As a longtime editor and writer I knew the basics about copyright:
- I own the copyright in any original work that’s fixed in some tangible medium. IOW, if I print out copies of a novel chapter for my writers’ group, it’s copyrighted. I don’t have to put “© 2018 by Susanna J. Sturgis” on it. However . . .
- If I want to defend my copyright against possible infringement, it needs to be registered with the U.S. Copyright Office.
- You can’t copyright an idea.
Then things got complicated. I was offered an honorarium to develop a script from 1854 . . . a folk opera, a concept left behind by one Jack Schimmelman when he died in 2015. This concept included some inspired ideas but few distinctive characters, no story, and no usable dialogue. It was a stretch for me: I’m basically a nonfiction writer with a minor in fiction, but I’ve also got some theater background, my three one-act plays have all been staged, and I’m good at dialogue. As a longtime editor, I’m also pretty good at recognizing the potential threads in a big pile of carded wool.
Aside: For some background on the work, see “Fundraiser for 1854,” written by me for another blog I manage.
I took the gig. I read and reread works about and written in the 1850s. The project absorbed most of my writing energies through last fall and into the winter.
After a few writer friends read it and an informal read-through was held in April, I knew I had something. I cut some characters (it’s still got a big cast) and did some trimming. It was still a work in progress, but it was ready for further testing.
By then, however, my alarm bells were starting to ring. An advisory committee had been formed to produce something stageworthy from this concept. It was led by the principal in the one-man nonprofit that owned the copyright on the original concept — the person who hired me to develop the script. Its members had even less theater experience than I did. It was seriously suggested that, since resources were lacking to produce the whole work in 2018, half of it be produced this year and half of it next. I suggested instead that a staged reading be held this year, to refine the script and create some buzz, and a full production in 2019. This suggestion was adopted.

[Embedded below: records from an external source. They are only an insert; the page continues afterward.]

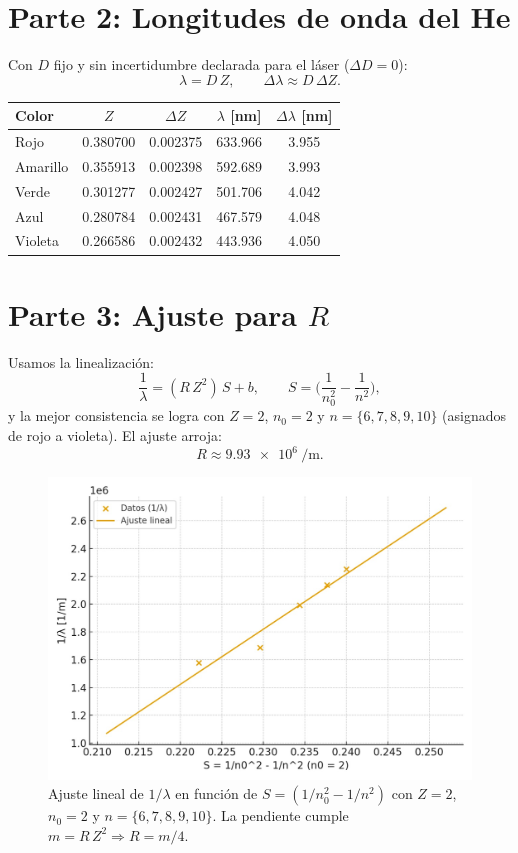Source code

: \documentclass[11pt,a4paper]{article}
\begin{document}
\section*{Parte 2: Longitudes de onda del He}
Con \(D\) fijo y sin incertidumbre declarada para el láser (\(\Delta D=0\)):
\[
\lambda = D\,Z,\qquad \Delta\lambda \approx D\,\Delta Z.
\]
\begin{center}
\begin{tabular}{@{}lcccc@{}}
\toprule
Color & \(Z\) & \(\Delta Z\) & \(\lambda\) [nm] & \(\Delta\lambda\) [nm] \\
\midrule
Rojo     & \num{0,380700} & \num{0,002375} & \num{633,966} & \num{3,955} \\
Amarillo & \num{0,355913} & \num{0,002398} & \num{592,689} & \num{3,993} \\
Verde    & \num{0,301277} & \num{0,002427} & \num{501,706} & \num{4,042} \\
Azul     & \num{0,280784} & \num{0,002431} & \num{467,579} & \num{4,048} \\
Violeta  & \num{0,266586} & \num{0,002432} & \num{443,936} & \num{4,050} \\
\bottomrule
\end{tabular}
\end{center}

\section*{Parte 3: Ajuste para \(R\)}
Usamos la linealización:
\[
\frac{1}{\lambda} = (R\,Z^2)\,S + b,\qquad
S=\Big(\frac{1}{n_0^2}-\frac{1}{n^2}\Big),
\]
y la mejor consistencia se logra con \(Z=2\), \(n_0=2\) y \(n=\{6,7,8,9,10\}\) (asignados de rojo a violeta). El ajuste arroja:
\[
R \approx \SI{9,93e6}{\per\meter}.
\]
\begin{figure}[htbp]
  \centering
  \includegraphics[width=0.80\linewidth]{2d39423e-f3e0-42a1-b1c0-b04ef338b473.jpeg}
  \caption{Ajuste lineal de \(1/\lambda\) en función de \(S=(1/n_0^2-1/n^2)\) con \(Z=2\), \(n_0=2\) y \(n=\{6,7,8,9,10\}\).
  La pendiente cumple \(m=R\,Z^2\Rightarrow R=m/4\).}
  \label{fig:rydberg-refinado}
\end{figure}
\end{document}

The alarm bells, however, were ringing louder and louder. At fundraisers and in PR, the work was identified as 1854 . . . a folk opera, by Jack Schimmelman. My play wasn’t an opera — the original concept wasn’t either; at most it was a blueprint from which an opera could be developed — and Jack Schimmelman didn’t write it.
I could see the day coming when I might have to defend my rights in this script. In other words, I had to register the copyright. First, though, I had to find out what my rights were. I wanted to give Jack Schimmelman credit for his work, but I didn’t want him getting credit for mine.

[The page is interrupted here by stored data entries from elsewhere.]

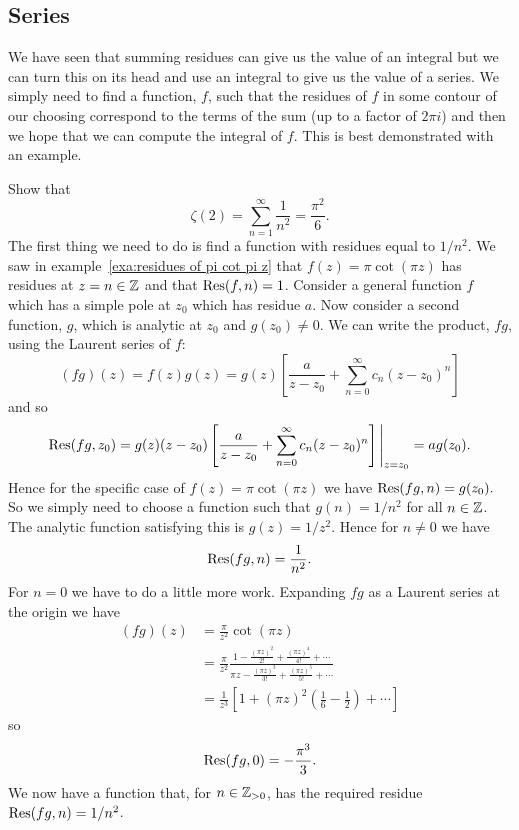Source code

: \documentclass{article}
\begin{document}
    \subsection{Series}
    We have seen that summing residues can give us the value of an integral but we can turn this on its head and use an integral to give us the value of a series.
    We simply need to find a function, \(f\), such that the residues of \(f\) in some contour of our choosing correspond to the terms of the sum (up to a factor of \(2\pi i\)) and then we hope that we can compute the integral of \(f\).
    This is best demonstrated with an example.
    
    Show that
    \[\zeta(2) = \sum_{n=1}^{\infty} \frac{1}{n^2} = \frac{\pi^{2}}{6}.\]
    The first thing we need to do is find a function with residues equal to \(1/n^2\).
    We saw in example~\ref{exa:residues of pi cot pi z} that \(f(z) = \pi\cot(\pi z)\) has residues at \(z = n \in\mathbb{Z}\) and that \(\Res(f, n) = 1\).
    Consider a general function \(f\) which has a simple pole at \(z_0\) which has residue \(a\).
    Now consider a second function, \(g\), which is analytic at \(z_0\) and \(g(z_0) \ne 0\).
    We can write the product, \(fg\), using the Laurent series of \(f\):
    \[(fg)(z) = f(z)g(z) = g(z)\left[ \frac{a}{z - z_0} + \sum_{n=0}^{\infty} c_n(z - z_0)^n \right]\]
    and so
    \[\Res(fg, z_0) = g(z)(z - z_0)\left[ \frac{a}{z - z_0} + \sum_{n=0}^{\infty} c_n(z - z_0)^n \right] \Bigg|_{z = z_0} = ag(z_0). \]
    Hence for the specific case of \(f(z) = \pi\cot(\pi z)\) we have \(\Res(fg, n) = g(z_0).\)
    So we simply need to choose a function such that \(g(n) = 1/n^2\) for all \(n\in\mathbb{Z}\).
    The analytic function satisfying this is \(g(z) = 1/z^2\).
    Hence for \(n \ne 0\) we have
    \[\Res(fg, n) = \frac{1}{n^2}.\]
    For \(n = 0\) we have to do a little more work.
    Expanding \(fg\) as a Laurent series at the origin we have
    \begin{align*}
        (fg)(z) &= \frac{\pi}{z^2}\cot(\pi z)\\
        &= \frac{\pi}{z^2} \frac{1 - \frac{(\pi z)^2}{2!} + \frac{(\pi z)^4}{4!} + \dotsb}{\pi z - \frac{(\pi z)^3}{3!} + \frac{(\pi z)^5}{5!} + \dotsb}\\
        &= \frac{1}{z^3} \left[ 1 + (\pi z)^2\left( \frac{1}{6} - \frac{1}{2} \right) + \dotsb \right]
    \end{align*}
    so
    \[\Res(fg, 0) = -\frac{\pi^3}{3}.\]
    We now have a function that, for \(n\in\mathbb{Z}_{>0}\), has the required residue \(\Res(fg, n) = 1/n^2\).
\end{document}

I engaged an attorney who specializes in copyright, including theater and performing arts law. In a series of emails I explained the situation and he walked me through it. At the outset, he confirmed my belief that my script wasn’t a “work made for hire.” It wasn’t “a work prepared by an employee within the scope of his or her employment.” The fact that I’d been hired and paid to do it made it a commissioned work, but it fulfilled none of the conditions that might have made it work for hire. Even if it had, we had never “expressly agree[d] in a written instrument signed by [the parties] that the
work shall be considered a work made for hire.”
The next question was whether it was a “derivative work” — one “based on or derived from one or more already existing works.” In many instances, this is obvious: a movie is based on a novel, a work is translated from one language into another, a drawing is made from a photograph, and so on. Since ideas can’t be copyrighted, my case was trickier. The lawyer suggested at first that my script might not be derivative at all. I went through Schimmelman’s concept again, page by page. I’d used none of his original text, but I had borrowed his basic structure and some of his characters, one in particular. I pointed this out to the lawyer. He agreed — and reminded me that the copyright owner of a derivative work holds all the rights to her original contribution.

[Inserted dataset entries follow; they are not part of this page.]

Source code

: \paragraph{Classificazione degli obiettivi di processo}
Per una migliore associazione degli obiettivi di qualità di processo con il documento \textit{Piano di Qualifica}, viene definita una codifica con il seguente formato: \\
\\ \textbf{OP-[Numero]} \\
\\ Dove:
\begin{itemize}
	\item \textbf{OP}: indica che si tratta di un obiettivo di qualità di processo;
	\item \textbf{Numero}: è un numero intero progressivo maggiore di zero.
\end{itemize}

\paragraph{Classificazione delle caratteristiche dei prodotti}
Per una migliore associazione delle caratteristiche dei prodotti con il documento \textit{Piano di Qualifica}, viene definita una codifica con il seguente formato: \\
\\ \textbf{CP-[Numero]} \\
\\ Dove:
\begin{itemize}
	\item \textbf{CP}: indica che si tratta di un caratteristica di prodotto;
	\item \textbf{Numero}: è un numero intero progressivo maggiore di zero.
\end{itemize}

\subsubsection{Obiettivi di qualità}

Apart from two passages from Frederick Douglass, which are in the public domain, that meant the entire script. I had emails and a payment record to show that I’d had permission to develop a script from the copyrighted concept. Earlier this month, I registered my script electronically with the U.S. Copyright Office, forked over $55, and uploaded the most current copy of the work.
So last night 1854 had an unstaged reading. It was planned before I knew what my rights were, so (other than singing in the chorus) I had no hand in it. The good news is that we had a good audience, the audience was enthusiastic, and at the end the co-director announced that I had written the script. The not-so-good news is that the cover of the program identified the work as “1854 . . . a folk opera,” by Jack Schimmelman, my credit as playwright was buried on the back cover, and my annotated notes about the characters were included in the program with no attribution whatsoever.
I am, in other words, very glad that I engaged a lawyer, ascertained my rights, and registered my copyright. Now 1854 cannot be produced or recorded without my permission, which I’ll be happy to give as long as the title of the work is 1854 (no more “folk opera”) and I’m identified as the playwright.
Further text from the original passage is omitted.